3) Integrity: 'It is the integrity of a person or business that brings trust,' Smith stated.
4) Purpose: how do you define the purpose of your organisation, and for yourself? Smith quoted from a Cass Business School forum on ‘Corporate governance for a changing world’ (September 2014): ‘What makes a good company? It is one that provides goods and services that are socially and economically responsible, while generating sustainable profits. It is clear that business must return a profit to survive, but there must be a balance between making a return and a company’s responsibility to environmental and social concerns.’
5) Stewardship: ‘Wise stewardship, good governance and concern for the common good need to be core values of any market economy’ states the Caux Round Table group of senior business executives.
There was a strong focus on story-telling.

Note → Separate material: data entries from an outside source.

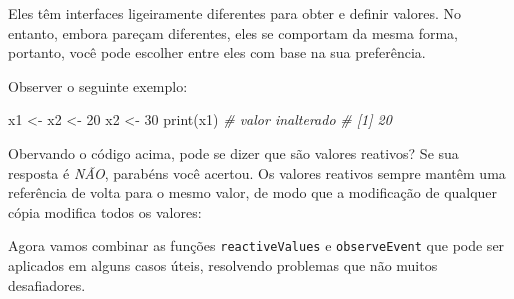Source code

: \documentclass[
]{book}
\newenvironment{Shaded}{\begin{snugshade}}{\end{snugshade}}
\newcommand{\AttributeTok}[1]{\textcolor[rgb]{0.77,0.63,0.00}{#1}}
\newcommand{\CommentTok}[1]{\textcolor[rgb]{0.56,0.35,0.01}{\textit{#1}}}
\newcommand{\DecValTok}[1]{\textcolor[rgb]{0.00,0.00,0.81}{#1}}
\newcommand{\FunctionTok}[1]{\textcolor[rgb]{0.00,0.00,0.00}{#1}}
\newcommand{\NormalTok}[1]{#1}
\newcommand{\OtherTok}[1]{\textcolor[rgb]{0.56,0.35,0.01}{#1}}
\newcommand{\SpecialCharTok}[1]{\textcolor[rgb]{0.00,0.00,0.00}{#1}}
\begin{document}
Eles têm interfaces ligeiramente diferentes para obter e definir valores. No entanto, embora pareçam diferentes, eles se comportam da mesma forma, portanto, você pode escolher entre eles com base na sua preferência.

Observer o seguinte exemplo:

\begin{Shaded}
\begin{Highlighting}[]
\NormalTok{x1 }\OtherTok{\textless{}{-}}\NormalTok{ x2 }\OtherTok{\textless{}{-}} \DecValTok{20}
\NormalTok{x2 }\OtherTok{\textless{}{-}} \DecValTok{30}
\FunctionTok{print}\NormalTok{(x1) }\CommentTok{\# valor inalterado}
\CommentTok{\#  [1] 20}
\end{Highlighting}
\end{Shaded}

Obervando o código acima, pode se dizer que são valores reativos?
Se sua resposta é \emph{NÃO}, parabéns você acertou. Os valores reativos sempre mantêm uma referência de volta para o mesmo valor, de modo que a modificação de qualquer cópia modifica todos os valores:

\begin{Shaded}
\end{Shaded}

Agora vamos combinar as funções \texttt{reactiveValues} e \texttt{observeEvent} que pode ser aplicados em alguns casos úteis, resolvendo problemas que não muitos desafiadores.
\end{document}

For each pillar presented, Smith told a story from his new book, Great Company, taken from speakers and contributors at international TIGE conferences held in Caux, Switzerland, in recent years.
A discussion on honesty, integrity and doing the right thing at the workplace and in life followed. Workshop participants exchanged their stories. For example, one participant's brother had been sacked for standing up for what he believes was right. The concept of Ubuntu (the African notion of 'I am because you are') emerged and how this links to the emerging solidarity economic model, the commonality being the basis of society and the common good.
Tony Bradley presented his research findings on the fast-growing ethical enterprises movement in the UK, which includes a strong sense of environmental awareness. He believed that there is a lack of trust in politics (‘the democratic deficit’) and business. This lack of trust is reshaping the market where citizens are taking new forms of action by looking at other ways of doing business. The number of ethical businesses in the UK had grown by 599 per cent between 1999 and 2013. They were part of a movement for increasing ethical markets, moving towards local ethical social economies. Hot spots include Brighton, Bristol, South Manchester and Richmond, Surrey.
The group discussed different economic cultures, based on the work experience of the participants from around the world.
Professor Hiroshi Ishida from Japan, representing the Caux Round Table group of senior business leaders, highlighted the values of honesty, fairness and integrity, in his speech to a plenary session of the conference. John Carlisle, founder of Cooperation Works, emphasised the need to focus on quality in production rather than cost-cutting in order to grow economic output and markets. This had been the approach of the US business guru W Edwards Deming, who had had a major impact on business thinking in post-war Japan.